Okay I just sent Marty McFly to 2013 and he's informed me that I have, no, make that will be a helpful and quite prolific contributor in assisting others, kicking the new k-nowledge and bringing some levity to the people. Basically, danceswithbongs being danceswithbongs.... (evidenced on DF & XDA, just ask your local congressional rep)

SPOILER ALERT
Marty also said I did, do, end up winning the Tab, and using that I put an end to world hunger in 2012.

walkin the walk while tappin the talk
danceswithbongs


----------



## coggy9 (Jun 9, 2011)

I just noticed something.... tomorrow on the 29th, I'll be too busy playing Uncharted 3 to reply if I win. Nice try RootzWiki, I'm gonna get a Revue hooked up to my PS3 tomorrow.


----------



## iceandfire (Jun 29, 2011)

Woot Woot... A site to show us developers some support!!


----------



## FunnyLookinHat (Jun 29, 2011)

Aw yeah! You guys are awesome.


----------



## zoome9 (Jun 27, 2011)

Yay for giveaways!


----------



## sparty569 (Jun 7, 2011)

mmmmm


----------



## rkchkjhk (Jun 24, 2011)

This would be an awesome distraction from studying for the CPA exam......errrrr wait I meant very useful study aid!

Chances of me having enough luck to win this....

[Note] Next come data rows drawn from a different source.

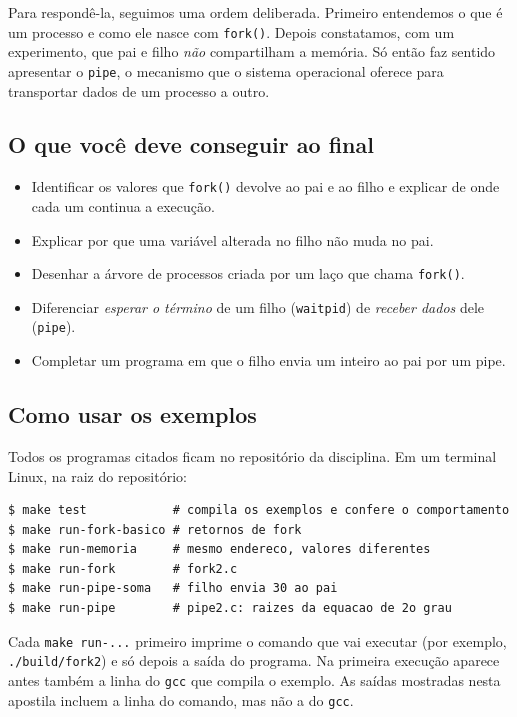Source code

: \documentclass[11pt,a4paper]{article}
\newcommand{\cmd}[1]{\texttt{#1}}
\begin{document}
Para respondê-la, seguimos uma ordem deliberada. Primeiro entendemos o que é um processo e como ele nasce com \cmd{fork()}. Depois constatamos, com um experimento, que pai e filho \emph{não} compartilham a memória. Só então faz sentido apresentar o \cmd{pipe}, o mecanismo que o sistema operacional oferece para transportar dados de um processo a outro.

\subsection{O que você deve conseguir ao final}

\begin{itemize}
    \item Identificar os valores que \cmd{fork()} devolve ao pai e ao filho e explicar de onde cada um continua a execução.
    \item Explicar por que uma variável alterada no filho não muda no pai.
    \item Desenhar a árvore de processos criada por um laço que chama \cmd{fork()}.
    \item Diferenciar \emph{esperar o término} de um filho (\cmd{waitpid}) de \emph{receber dados} dele (\cmd{pipe}).
    \item Completar um programa em que o filho envia um inteiro ao pai por um pipe.
\end{itemize}

\subsection{Como usar os exemplos}

Todos os programas citados ficam no repositório da disciplina. Em um terminal Linux, na raiz do repositório:

\begin{lstlisting}[style=terminal]
$ make test            # compila os exemplos e confere o comportamento
$ make run-fork-basico # retornos de fork
$ make run-memoria     # mesmo endereco, valores diferentes
$ make run-fork        # fork2.c
$ make run-pipe-soma   # filho envia 30 ao pai
$ make run-pipe        # pipe2.c: raizes da equacao de 2o grau
\end{lstlisting}

Cada \cmd{make run-...} primeiro imprime o comando que vai executar (por exemplo, \cmd{./build/fork2}) e só depois a saída do programa. Na primeira execução aparece antes também a linha do \cmd{gcc} que compila o exemplo. As saídas mostradas nesta apostila incluem a linha do comando, mas não a do \cmd{gcc}.
\end{document}
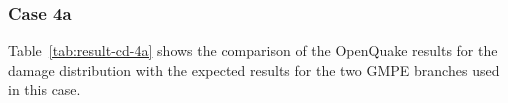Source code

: \subsubsection{Case 4a}



Table~\ref{tab:result-cd-4a} shows the comparison of the OpenQuake results for the damage distribution with the expected results for the two GMPE branches used in this case.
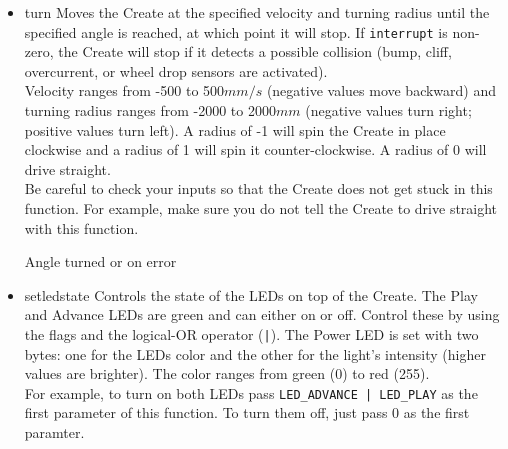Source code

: \documentclass {article}
\begin{document}
\begin {itemize}
  \item {} {turn}
        Moves the Create at the specified velocity and turning radius until the specified angle
        is reached, at which point it will stop.  If {\tt interrupt} is non-zero,
        the Create will stop if it detects a possible collision (bump, cliff, overcurrent, or wheel
        drop sensors are activated). \\
        Velocity ranges from -500 to 500$mm/s$ (negative values move backward) and turning radius
        ranges from -2000 to 2000$mm$ (negative values turn right; positive values turn left).  A
        radius of -1 will spin the Create in place clockwise and a radius of 1 will spin it
        counter-clockwise.  A radius of 0 will drive straight. \\
        Be careful to check your inputs so that the Create does not get stuck in this function.  For
        example, make sure you do not tell the Create to drive straight with this function. \\
        \ret Angle turned or \fail on error 
        
  \item {} {setledstate}
        Controls the state of the LEDs on top of the Create.  The Play and Advance LEDs are green
        and can either on or off.  Control these by using the \oiled flags and the logical-OR
        operator ({\tt |}).  The Power LED is set with two bytes: one for the LEDs color and the
        other for the light's intensity (higher values are brighter).  The color ranges from green
        (0) to red (255). \\
        For example, to turn on both LEDs pass {\tt LED\_ADVANCE | LED\_PLAY} as the first parameter
        of this function.  To turn them off, just pass 0 as the first paramter. \\
        \retnorm


\end{itemize}
\end{document}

@rootzwiki just curious will you be getting an android app anytime soon?


----------



## enzoem (Jun 7, 2011)

Keep up the great work fellas


----------



## meya (Jun 29, 2011)

Very impressed so far...


----------



## 1techydude (Jun 7, 2011)

Not sure how I missed it but seems as though this was posted twice....oh well... You guys have become my go to source for all things Android. Pure AWESOMESAUCE!


----------



## noisufnoc (Jun 17, 2011)

Great forum. Awesome devs. I can haz tablet?

:grin:


----------



## SeanRinVA (Jun 9, 2011)

And of course I hope I'm chosen for this tablet!


----------



## FknTwizted (Jun 7, 2011)

Finally there is a all in one place to find root! Had to go to 10 different sites just to find the right help.


----------



## jcatt (Jun 16, 2011)

I love the new Rootzwiki... I was a little skeptical at first, but when I started to see all my favorite Devs move over I had to give it a try. You guys have cultivated a great community in such a short time. Not to mention that the Dev Phone give aways is pure genius.

Thanks
Jcatt


----------



## bd1212 (Jun 10, 2011)

Good luck to whoever wins!


----------



## poitee (Jun 10, 2011)

I wants! Pweeease!


----------



## ndwatkins (Jun 6, 2011)

This forum/website is really coming along  I've been really happy here so far, and this community is great. Giveaways like this really help keep the community happy, too. Good job, RootzWiki!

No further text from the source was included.